When you sit down with a client and talk through Unigy with them, what are the typical challenges they have and are asking you to assist with?
First and foremost, they’re looking to upgrade platforms and see what new technology can offer them. And with that, it’s all about return-on-investment. Cost is a big driver, and they’re trying to figure out if technology can help them manage that, whether it’s operational cost, deployment cost, or simply the cost of the solution itself. Second, compliance and security are big-ticket items for the banks now, and they want to see if a particular platform will meet their needs today and also whether it will meet their needs tomorrow as well. There’s a future focus in terms of what our roadmap looks like, and those are the two areas that really come up. Finally, they also want to see what changes are coming up in the support model—as an example, IPC has invested heavily in Dodd–Frank with voice-recording deployments, and we’ve built a center of excellence around that practice.

What are the big areas that you’re going to be looking at in the coming year? A continued focus on compliance and security?
Those two will really be the big ones. And when I talk about compliance, it’s not just the regulatory bodies as they evolve the standards they put in place—it’s also internal compliance. An example of that is customers having policy on paper, and the parallel that I draw is that a lot of policies, even in a place like IPC, say that you shouldn’t carry material around on a USB drive. But now, what companies are doing is actually putting rules in place that prevent you from doing that. Banks have a lot of regulatory policies, Chinese walls, white lists and black lists to implement, and they’re looking to us to put solutions in place that support both their internal policies, as well as the regulatory policies. That’s a really big area of focus for next year.

Looking ahead, with the increasing sophistication of soft phones and computer-based telecommunications software, do you see an eventual decline in the use of large, physical handsets like turrets and dealerboards?
So far, we continue to see a lot of support for the turret, and companies continue to buy it. What they’re really looking for is integration with their existing communications systems.

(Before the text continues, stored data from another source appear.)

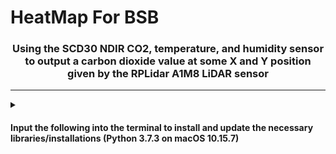 # HeatMap For BSB

<h3 align="center" >Using the SCD30 NDIR CO2, temperature, and humidity sensor to output a carbon dioxide value at some X and Y position given by the RPLidar A1M8 LiDAR sensor</h3>

---
<details>
<summary><h4>Input the following into the terminal to install and update the necessary libraries/installations (Python 3.7.3 on macOS 10.15.7)</h4></summary>
pip3 install --upgrade pip <br>
/bin/bash -c "$(curl -fsSL https://raw.githubusercontent.com/Homebrew/install/HEAD/install.sh)" <br>
sudo apt-get install pigpio <br>
pip3 install pigpio <br>
pip3 install scd30_i2c <br>
pip3 install rplidar <br>
pip3 install rplidar-roboticia <br>
pip3 install sensirion-i2c-scd <br>
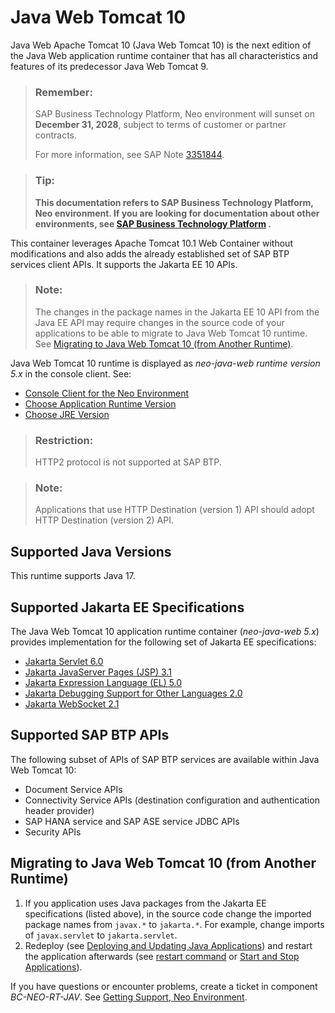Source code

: <!-- loio6ff15923ddd3401db65ee5fde26976eb -->

# Java Web Tomcat 10

Java Web Apache Tomcat 10 \(Java Web Tomcat 10\) is the next edition of the Java Web application runtime container that has all characteristics and features of its predecessor Java Web Tomcat 9.

> ### Remember:  
> SAP Business Technology Platform, Neo environment will sunset on **December 31, 2028**, subject to terms of customer or partner contracts.
> 
> For more information, see SAP Note [3351844](https://me.sap.com/notes/3351844).

> ### Tip:  
> **This documentation refers to SAP Business Technology Platform, Neo environment. If you are looking for documentation about other environments, see [SAP Business Technology Platform](https://help.sap.com/docs/btp/sap-business-technology-platform/sap-business-technology-platform?version=Cloud) .**

This container leverages Apache Tomcat 10.1 Web Container without modifications and also adds the already established set of SAP BTP services client APIs. It supports the Jakarta EE 10 APIs.

> ### Note:  
> The changes in the package names in the Jakarta EE 10 API from the Java EE API may require changes in the source code of your applications to be able to migrate to Java Web Tomcat 10 runtime. See [Migrating to Java Web Tomcat 10 \(from Another Runtime\)](java-web-tomcat-10-6ff1592.md#loio6ff15923ddd3401db65ee5fde26976eb__section_mhk_xkj_srb).

Java Web Tomcat 10 runtime is displayed as *neo-java-web runtime version 5.x* in the console client. See:

-   [Console Client for the Neo Environment](../50-administration-and-ops-neo/console-client-for-the-neo-environment-7613230.md)
-   [Choose Application Runtime Version](../50-administration-and-ops-neo/choose-application-runtime-version-13afe5c.md)
-   [Choose JRE Version](../50-administration-and-ops-neo/choose-jre-version-ee71c1a.md)

> ### Restriction:  
> HTTP2 protocol is not supported at SAP BTP.

> ### Note:  
> Applications that use HTTP Destination \(version 1\) API should adopt HTTP Destination \(version 2\) API.



<a name="loio6ff15923ddd3401db65ee5fde26976eb__section_drv_wtc_srb"/>

## Supported Java Versions

This runtime supports Java 17.



<a name="loio6ff15923ddd3401db65ee5fde26976eb__section_cq4_xtc_srb"/>

## Supported Jakarta EE Specifications

The Java Web Tomcat 10 application runtime container \(*neo-java-web 5.x*\) provides implementation for the following set of Jakarta EE specifications:

-   [Jakarta Servlet 6.0](https://jakarta.ee/specifications/servlet/6.0/)
-   [Jakarta JavaServer Pages \(JSP\) 3.1](https://jakarta.ee/specifications/pages/3.1/)
-   [Jakarta Expression Language \(EL\) 5.0](https://jakarta.ee/specifications/expression-language/5.0/)
-   [Jakarta Debugging Support for Other Languages 2.0](https://jakarta.ee/specifications/debugging/2.0/)
-   [Jakarta WebSocket 2.1](https://jakarta.ee/specifications/websocket/2.1/)



<a name="loio6ff15923ddd3401db65ee5fde26976eb__section_lft_sg3_vcc"/>

## Supported SAP BTP APIs

The following subset of APIs of SAP BTP services are available within Java Web Tomcat 10:

-   Document Service APIs
-   Connectivity Service APIs \(destination configuration and authentication header provider\)
-   SAP HANA service and SAP ASE service JDBC APIs
-   Security APIs



<a name="loio6ff15923ddd3401db65ee5fde26976eb__section_mhk_xkj_srb"/>

## Migrating to Java Web Tomcat 10 \(from Another Runtime\)

1.  If you application uses Java packages from the Jakarta EE specifications \(listed above\), in the source code change the imported package names from `javax.*` to `jakarta.*`. For example, change imports of `javax.servlet` to `jakarta.servlet`.
2.  Redeploy \(see [Deploying and Updating Java Applications](deploying-and-updating-java-applications-e5dfbc6.md)\) and restart the application afterwards \(see [restart command](../50-administration-and-ops-neo/restart-7c0f7a1.md) or [Start and Stop Applications](../50-administration-and-ops-neo/start-and-stop-applications-7612f03.md)\).

If you have questions or encounter problems, create a ticket in component *BC-NEO-RT-JAV*. See [Getting Support, Neo Environment](../70-getting-support-neo/getting-support-neo-environment-fc2bf6a.md).

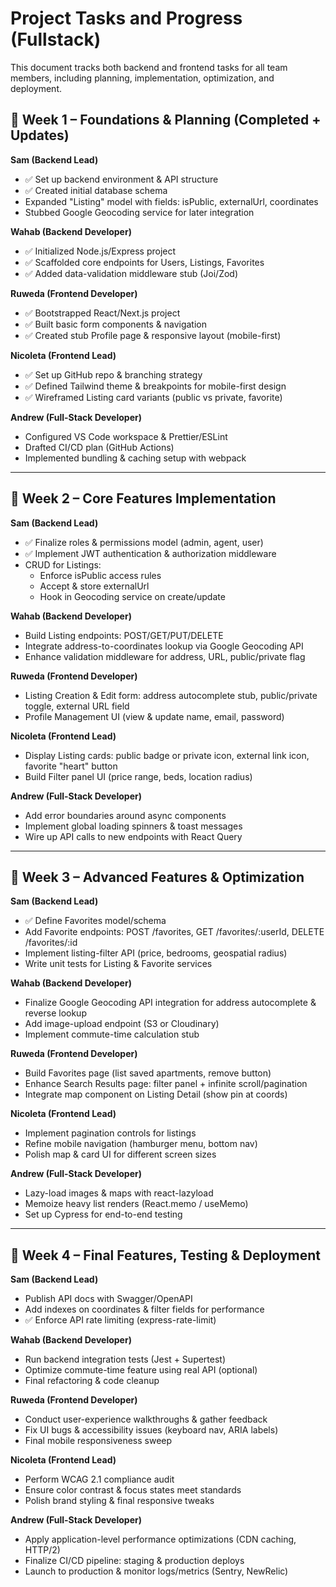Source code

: # Project Tasks and Progress (Fullstack)

This document tracks both backend and frontend tasks for all team members, including planning, implementation, optimization, and deployment.

## 📅 Week 1 – Foundations & Planning (Completed + Updates)

**Sam (Backend Lead)**
- ✅ Set up backend environment & API structure
- ✅ Created initial database schema
- Expanded "Listing" model with fields: isPublic, externalUrl, coordinates
- Stubbed Google Geocoding service for later integration

**Wahab (Backend Developer)**
- ✅ Initialized Node.js/Express project
- ✅ Scaffolded core endpoints for Users, Listings, Favorites
- ✅ Added data-validation middleware stub (Joi/Zod)

**Ruweda (Frontend Developer)**
- ✅ Bootstrapped React/Next.js project
- ✅ Built basic form components & navigation
- ✅ Created stub Profile page & responsive layout (mobile-first)

**Nicoleta (Frontend Lead)**
- ✅ Set up GitHub repo & branching strategy
- ✅ Defined Tailwind theme & breakpoints for mobile-first design
- ✅ Wireframed Listing card variants (public vs private, favorite)

**Andrew (Full-Stack Developer)**
- Configured VS Code workspace & Prettier/ESLint
- Drafted CI/CD plan (GitHub Actions)
- Implemented bundling & caching setup with webpack

---

## 📅 Week 2 – Core Features Implementation

**Sam (Backend Lead)**
- ✅ Finalize roles & permissions model (admin, agent, user)
- ✅ Implement JWT authentication & authorization middleware
- CRUD for Listings:
  - Enforce isPublic access rules
  - Accept & store externalUrl
  - Hook in Geocoding service on create/update

**Wahab (Backend Developer)**
- Build Listing endpoints: POST/GET/PUT/DELETE
- Integrate address-to-coordinates lookup via Google Geocoding API
- Enhance validation middleware for address, URL, public/private flag

**Ruweda (Frontend Developer)**
- Listing Creation & Edit form: address autocomplete stub, public/private toggle, external URL field
- Profile Management UI (view & update name, email, password)

**Nicoleta (Frontend Lead)**
- Display Listing cards: public badge or private icon, external link icon, favorite "heart" button
- Build Filter panel UI (price range, beds, location radius)

**Andrew (Full-Stack Developer)**
- Add error boundaries around async components
- Implement global loading spinners & toast messages
- Wire up API calls to new endpoints with React Query

---

## 📅 Week 3 – Advanced Features & Optimization

**Sam (Backend Lead)**
- ✅ Define Favorites model/schema
- Add Favorite endpoints: POST /favorites, GET /favorites/:userId, DELETE /favorites/:id
- Implement listing-filter API (price, bedrooms, geospatial radius)
- Write unit tests for Listing & Favorite services

**Wahab (Backend Developer)**
- Finalize Google Geocoding API integration for address autocomplete & reverse lookup
- Add image-upload endpoint (S3 or Cloudinary)
- Implement commute-time calculation stub

**Ruweda (Frontend Developer)**
- Build Favorites page (list saved apartments, remove button)
- Enhance Search Results page: filter panel + infinite scroll/pagination
- Integrate map component on Listing Detail (show pin at coords)

**Nicoleta (Frontend Lead)**
- Implement pagination controls for listings
- Refine mobile navigation (hamburger menu, bottom nav)
- Polish map & card UI for different screen sizes

**Andrew (Full-Stack Developer)**
- Lazy-load images & maps with react-lazyload
- Memoize heavy list renders (React.memo / useMemo)
- Set up Cypress for end-to-end testing

---

## 📅 Week 4 – Final Features, Testing & Deployment

**Sam (Backend Lead)**
- Publish API docs with Swagger/OpenAPI
- Add indexes on coordinates & filter fields for performance
- ✅ Enforce API rate limiting (express-rate-limit)

**Wahab (Backend Developer)**
- Run backend integration tests (Jest + Supertest)
- Optimize commute-time feature using real API (optional)
- Final refactoring & code cleanup

**Ruweda (Frontend Developer)**
- Conduct user-experience walkthroughs & gather feedback
- Fix UI bugs & accessibility issues (keyboard nav, ARIA labels)
- Final mobile responsiveness sweep

**Nicoleta (Frontend Lead)**
- Perform WCAG 2.1 compliance audit
- Ensure color contrast & focus states meet standards
- Polish brand styling & final responsive tweaks

**Andrew (Full-Stack Developer)**
- Apply application-level performance optimizations (CDN caching, HTTP/2)
- Finalize CI/CD pipeline: staging & production deploys
- Launch to production & monitor logs/metrics (Sentry, NewRelic)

They want to use a turret, but they want it incorporated into their client relationship management (CRM) systems, and they want it integrated with their instant messaging, such as Microsoft Lync, which we offer. They want it to work natively with other applications such as order management systems (OMSs). There is interest in soft applications, but so far that’s mainly been in situations of mobility or business continuity processes, and even there it’s taking off slowly. What I do expect is a continued desire to integrate the turret into other forms of communications and mobility, although it hasn’t really taken off to date. I really expect customers to want adjunct applications and forms of accessing the capabilities of the turret, whether it’s hoot, speakers, intercoms and such.